The trade body expressed “deep satisfaction” at the government’s decision not to extend the deadline.
India’s WhatsApp problem
India’s effort to further regulate its internet isn’t restricted to retail.
In late December, two days before the e-commerce restrictions were unveiled, India’s technology ministry published a host of proposed changes to laws governing online content.
The changes state that “intermediaries” including internet providers and platforms like Facebook and Twitter must remove “unlawful” material within 24 hours at the request of Indian authorities. That covers content that goes against India’s sovereignty, national security or foreign relations as well as “public order, decency or morality,” the new rules state.
Experts say the broad phrasing leaves the rules open to misuse and could be used to suppress free speech. It could also lead to self censorship by tech companies to avoid government scrutiny.
“It can lead to en masse takedown of content,” said Gurshabad Grover, a policy officer at the Bangalore-based Centre for Internet and Society, a think tank. “Intermediaries are often happy to take down perfectly legal content just to avoid liability.”
Twitter said in a statement that it would continue to lobby the Indian government on the proposed regulations before they are passed into law.
“Our hope is that after this robust public consultation process any changes to the [rules] in India strike a careful balance that protects important values such as freedom of expression,” a Twitter spokesperson told CNN Business.
Google and Facebook declined to comment.
The Asia Internet Coalition, an industry group that counts all three companies as its members, also urged the Indian government to reconsider the rule changes.
“In addition to interfering with the fundamental rights of freedom of speech and expression, and right to privacy as guaranteed under the constitution, the [proposed regulations] impose burdensome obligations on the intermediaries,” the group said in a letter to India’s technology ministry.
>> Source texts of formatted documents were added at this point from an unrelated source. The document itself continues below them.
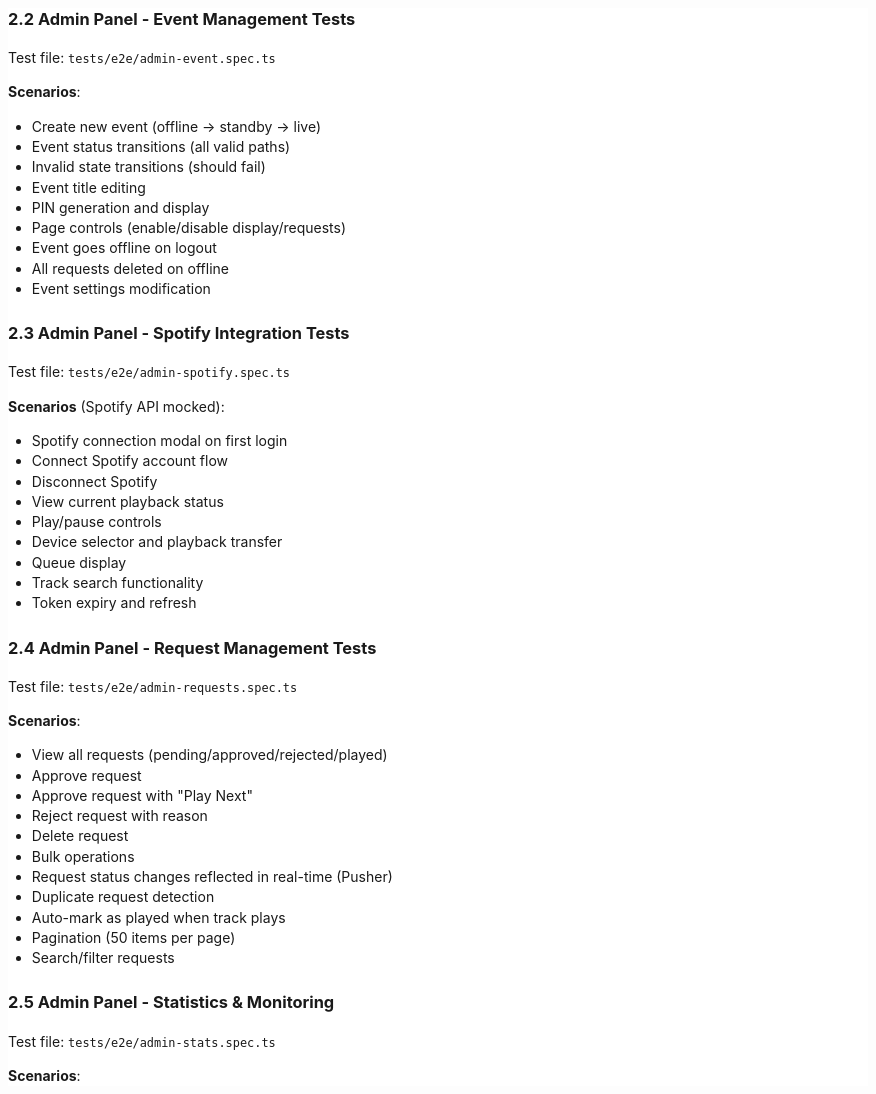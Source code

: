 ### 2.2 Admin Panel - Event Management Tests

Test file: `tests/e2e/admin-event.spec.ts`

**Scenarios**:

- Create new event (offline -> standby -> live)
- Event status transitions (all valid paths)
- Invalid state transitions (should fail)
- Event title editing
- PIN generation and display
- Page controls (enable/disable display/requests)
- Event goes offline on logout
- All requests deleted on offline
- Event settings modification

### 2.3 Admin Panel - Spotify Integration Tests

Test file: `tests/e2e/admin-spotify.spec.ts`

**Scenarios** (Spotify API mocked):

- Spotify connection modal on first login
- Connect Spotify account flow
- Disconnect Spotify
- View current playback status
- Play/pause controls
- Device selector and playback transfer
- Queue display
- Track search functionality
- Token expiry and refresh

### 2.4 Admin Panel - Request Management Tests

Test file: `tests/e2e/admin-requests.spec.ts`

**Scenarios**:

- View all requests (pending/approved/rejected/played)
- Approve request
- Approve request with "Play Next"
- Reject request with reason
- Delete request
- Bulk operations
- Request status changes reflected in real-time (Pusher)
- Duplicate request detection
- Auto-mark as played when track plays
- Pagination (50 items per page)
- Search/filter requests

### 2.5 Admin Panel - Statistics & Monitoring

Test file: `tests/e2e/admin-stats.spec.ts`

**Scenarios**:
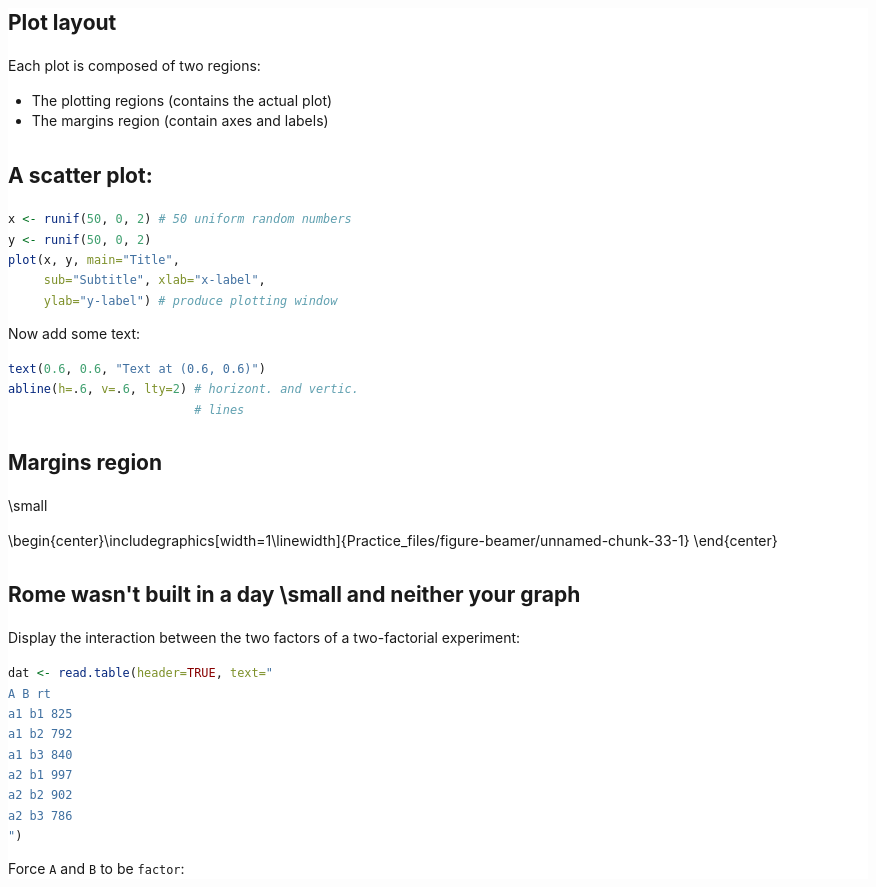 ## Plot layout

Each plot is composed of two regions: 

- The plotting regions (contains the actual plot)
- The margins region (contain axes and labels)

## A scatter plot: 


```r
x <- runif(50, 0, 2) # 50 uniform random numbers
y <- runif(50, 0, 2)
plot(x, y, main="Title", 
     sub="Subtitle", xlab="x-label",
     ylab="y-label") # produce plotting window
```

Now add some text: 




```r
text(0.6, 0.6, "Text at (0.6, 0.6)")
abline(h=.6, v=.6, lty=2) # horizont. and vertic. 
                          # lines
```


## Margins region 

\small


\begin{center}\includegraphics[width=1\linewidth]{Practice_files/figure-beamer/unnamed-chunk-33-1} \end{center}

## Rome wasn't built in a day  \small and neither your graph

Display the interaction between the two factors of a two-factorial experiment: 


```r
dat <- read.table(header=TRUE, text="
A B rt
a1 b1 825
a1 b2 792
a1 b3 840
a2 b1 997
a2 b2 902
a2 b3 786
")
```

Force `A` and `B` to be `factor`:
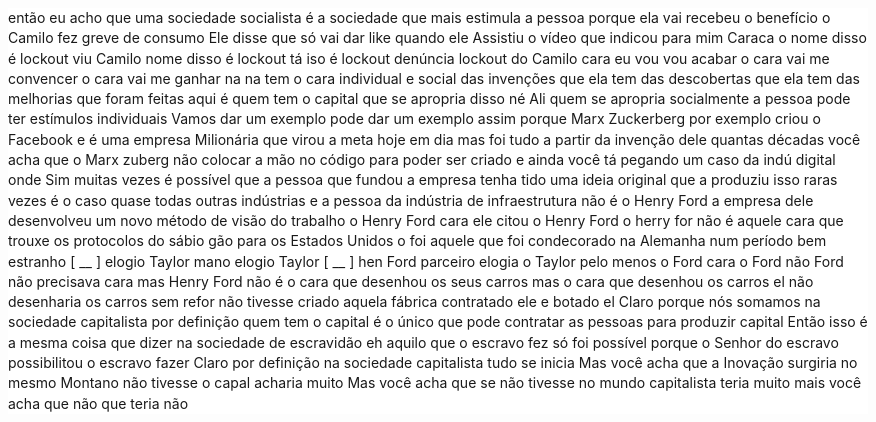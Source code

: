então eu acho que uma sociedade
socialista é a sociedade que mais
estimula a pessoa porque ela vai recebeu
o
benefício o Camilo fez greve de consumo
Ele disse que só vai dar like quando ele
Assistiu o vídeo que indicou para mim
Caraca o nome disso é lockout viu Camilo
nome disso é lockout tá iso é lockout
denúncia lockout do Camilo cara eu vou
vou acabar o cara vai me convencer o
cara vai me ganhar na na tem o cara
individual e social das invenções que
ela tem das descobertas que ela tem das
melhorias que foram feitas aqui é quem
tem o capital que se apropria disso né
Ali quem se apropria socialmente a
pessoa pode ter estímulos individuais
Vamos dar um exemplo pode dar um exemplo
assim porque Marx Zuckerberg por exemplo
criou o Facebook e é uma empresa
Milionária que virou a meta hoje em dia
mas foi tudo a partir da invenção dele
quantas décadas você acha que o Marx
zuberg não colocar a mão no código para
poder ser criado e ainda você tá pegando
um caso da indú digital onde Sim muitas
vezes é possível que a pessoa que fundou
a empresa tenha tido uma ideia original
que a produziu isso raras vezes é o caso
quase todas outras indústrias e a pessoa
da indústria de infraestrutura não é o
Henry Ford a empresa dele desenvolveu um
novo método de visão do
trabalho o Henry Ford cara ele citou o
Henry Ford o herry for não é aquele cara
que trouxe os protocolos do sábio gão
para os Estados Unidos
o foi aquele que foi condecorado na
Alemanha num período bem
estranho [ __ ] elogio Taylor mano elogio
Taylor [ __ ] hen Ford parceiro elogia o
Taylor pelo menos o Ford cara o Ford
não Ford não precisava cara mas Henry
Ford não é o cara que desenhou os seus
carros mas o cara que desenhou os carros
el não desenharia os carros sem refor
não tivesse criado aquela fábrica
contratado ele e botado el Claro porque
nós somamos na sociedade capitalista por
definição quem tem o capital é o único
que pode contratar as pessoas para
produzir capital Então isso é a mesma
coisa que dizer na sociedade de
escravidão eh aquilo que o escravo fez
só foi possível porque o Senhor do
escravo possibilitou o escravo fazer
Claro por definição na sociedade
capitalista tudo se inicia Mas você acha
que a Inovação surgiria no mesmo Montano
não tivesse o capal acharia muito
Mas você acha que se não tivesse no
mundo capitalista teria muito
mais você acha que não que teria não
The regulations appear to be driven by India’s growing battle with fake news and misinformation, with viral rumors on Facebook’s mobile messaging service WhatsApp blamed for more than a dozen lynchings last year.
The Indian government specifically called out the mob violence in its statement announcing the regulations, citing the “misuse of social media by criminals and anti-national elements” as a key factor.
The rules also state that platforms must enable the tracing of individual posts and messages at the government’s request, a requirement that WhatsApp has previously rejected as a non-starter.
India is WhatsApp’s biggest market, with more than 200 million users.
Why India matters
India has opened itself up to foreign investment in recent years, particularly in its fast-growing tech and retail industries, and companies from around the world have rushed in.
India’s internet is a particularly tempting prize. About 500 million people are already online, with nearly 900 million more yet to be connected.
Amazon has pledged at least $5 billion dollars to growing its business in the country, while Walmart spent $16 billion to buy Flipkart last year.
Facebook and Google have also identified India as their next big market, rolling out several features and services in the country before taking it to the rest of the world.
But the changing legal environment presents a huge challenge, and Big Tech is battling to keep the promise alive.
“An uncertain, constantly changing regulatory environment is not good for any business,” Mishi Choudhary, legal director at the New York-based advocacy group Software Freedom Law Center, told CNN.
“India must decide where it sees itself in the global landscape,” Choudhary added. “It can either be a democracy that will let the best company win and provide an open, free and secure internet to its citizens or turn the way our neighbors across the Himalayas [China] have. It can’t have it both ways.”